The book also includes a number of sample reviews, annotated to show you what a review should accomplish.
Calvani offers suggestions on how to handle some typical problems you might encounter after reviewing a book. If you got a free copy to review, is it okay to sell or give away the free book? What if the author or publisher sends a nastygram expressing displeasure at your negative review? What do you do if an author or publisher says they are sending you a book to review and you never get it? How do you handle books you receive -- but didn't ask for? And how do you handle someone who calls you every few days to ask if you've read their book yet?

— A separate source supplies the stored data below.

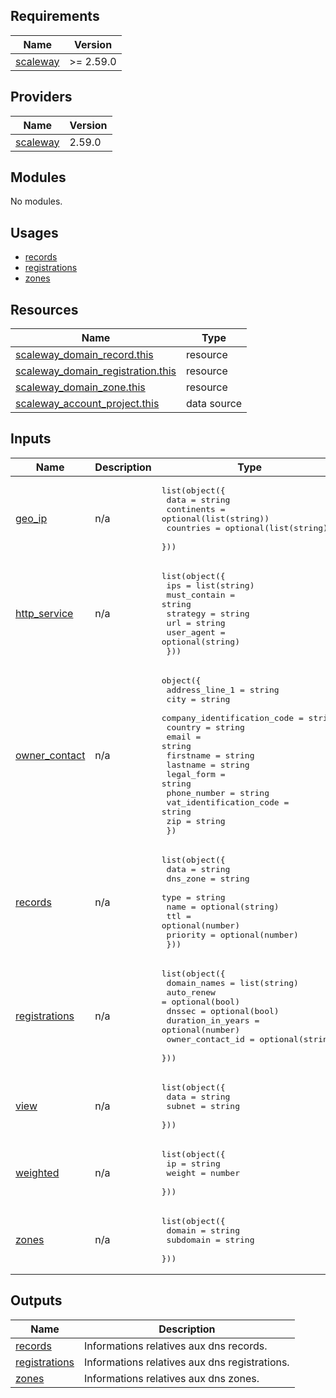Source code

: ## Requirements

| Name | Version |
|------|---------|
| <a name="requirement_scaleway"></a> [scaleway](#requirement\_scaleway) | >= 2.59.0 |

## Providers

| Name | Version |
|------|---------|
| <a name="provider_scaleway"></a> [scaleway](#provider\_scaleway) | 2.59.0 |

## Modules

No modules.

## Usages

- [records](examples/records/main.tf)
- [registrations](examples/registrations/main.tf)
- [zones](examples/zones/main.tf)

## Resources

| Name | Type |
|------|------|
| [scaleway_domain_record.this](https://registry.terraform.io/providers/scaleway/scaleway/latest/docs/resources/domain_record) | resource |
| [scaleway_domain_registration.this](https://registry.terraform.io/providers/scaleway/scaleway/latest/docs/resources/domain_registration) | resource |
| [scaleway_domain_zone.this](https://registry.terraform.io/providers/scaleway/scaleway/latest/docs/resources/domain_zone) | resource |
| [scaleway_account_project.this](https://registry.terraform.io/providers/scaleway/scaleway/latest/docs/data-sources/account_project) | data source |

## Inputs

| Name | Description | Type | Default | Required |
|------|-------------|------|---------|:--------:|
| <a name="input_geo_ip"></a> [geo\_ip](#input\_geo\_ip) | n/a | <pre>list(object({<br/>    data       = string<br/>    continents = optional(list(string))<br/>    countries  = optional(list(string))<br/>  }))</pre> | `[]` | no |
| <a name="input_http_service"></a> [http\_service](#input\_http\_service) | n/a | <pre>list(object({<br/>    ips          = list(string)<br/>    must_contain = string<br/>    strategy     = string<br/>    url          = string<br/>    user_agent   = optional(string)<br/>  }))</pre> | `[]` | no |
| <a name="input_owner_contact"></a> [owner\_contact](#input\_owner\_contact) | n/a | <pre>object({<br/>    address_line_1              = string<br/>    city                        = string<br/>    company_identification_code = string<br/>    country                     = string<br/>    email                       = string<br/>    firstname                   = string<br/>    lastname                    = string<br/>    legal_form                  = string<br/>    phone_number                = string<br/>    vat_identification_code     = string<br/>    zip                         = string<br/>  })</pre> | `null` | no |
| <a name="input_records"></a> [records](#input\_records) | n/a | <pre>list(object({<br/>    data     = string<br/>    dns_zone = string<br/>    type     = string<br/>    name     = optional(string)<br/>    ttl      = optional(number)<br/>    priority = optional(number)<br/>  }))</pre> | `[]` | no |
| <a name="input_registrations"></a> [registrations](#input\_registrations) | n/a | <pre>list(object({<br/>    domain_names      = list(string)<br/>    auto_renew        = optional(bool)<br/>    dnssec            = optional(bool)<br/>    duration_in_years = optional(number)<br/>    owner_contact_id  = optional(string)<br/>  }))</pre> | `[]` | no |
| <a name="input_view"></a> [view](#input\_view) | n/a | <pre>list(object({<br/>    data   = string<br/>    subnet = string<br/>  }))</pre> | `[]` | no |
| <a name="input_weighted"></a> [weighted](#input\_weighted) | n/a | <pre>list(object({<br/>    ip     = string<br/>    weight = number<br/>  }))</pre> | `[]` | no |
| <a name="input_zones"></a> [zones](#input\_zones) | n/a | <pre>list(object({<br/>    domain    = string<br/>    subdomain = string<br/>  }))</pre> | `[]` | no |

## Outputs

| Name | Description |
|------|-------------|
| <a name="output_records"></a> [records](#output\_records) | Informations relatives aux dns records. |
| <a name="output_registrations"></a> [registrations](#output\_registrations) | Informations relatives aux dns registrations. |
| <a name="output_zones"></a> [zones](#output\_zones) | Informations relatives aux dns zones. |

The forward establishes the bona fides of both the writer of the forward and the authors themselves. The information is presented in a useful and intuitive format which allows the reader to absorb the information quickly and with a high degree of comprehension. The chapter divisions are logical and the overall layout of the book allows the reader to use this resource as a reference in order to speed the review of the material. Every term used by the authors is defined by them. They manage to do this without being either offensive in their assumptions or pedantic in their presentation.
If you desire a solid reference work which also enables the reader a thorough education in the art of reviewing books, this is the only book you need to consult! The knowledge communicated in "The Slippery Art of Book Reviewing" will keep the reader on a solid foundation to build their craft!
The Calvary and Edwards also talk about writing overly positive reviews or overly negative reviews and how to write a negative review or positive review. There are several review examples based on the same story, long reviews, short reviews, positive and negative so that the reader gets a good idea how to structure their review. There is a section that talks about various writing pitfalls to avoid that make you look like a novice which was helpful to me.
In The slippery art of reviewing Clavari and Edwards also discuss various online sites that accept reviews like Amazon versus other online sites that you have to pay to post your reviews. There is a lot site included in this book with the urls.
Calvari and Edwards also cover setting up your own website for reviewing, best practices for getting it started, how to plan the for it, getting your web presence known and how to contact publishers for ARC's (Advance Reading Copy's).
Calvari and Edwards also cover the difference between writing pre release reviews for publishers versus post release reviews for the general public. They discuss what publishers are looking for in a pre release review and how to address issues if you feel that you can't write the review the way they would like it to be written.
I highly recommend this book for the novice to intermediate reviewer, especially if your trying to get your name known and you want to turn your reviewing hobby into a profession. At the back of the book there is an abundance of contact information regarding contacts for various publishers, online and print media. Amazon reviewers will find this book especially interesting because there are several references to Amazon and the impact that reviews on Amazon have on a books sales.
The Slippery art of reviewing is well thought out and very easy to read,understand and very helpful. Five stars for the beginning reviewer, 4 stars for the intermediate reviewer. This is the books intended audience but there is good information even for the experienced reviewer.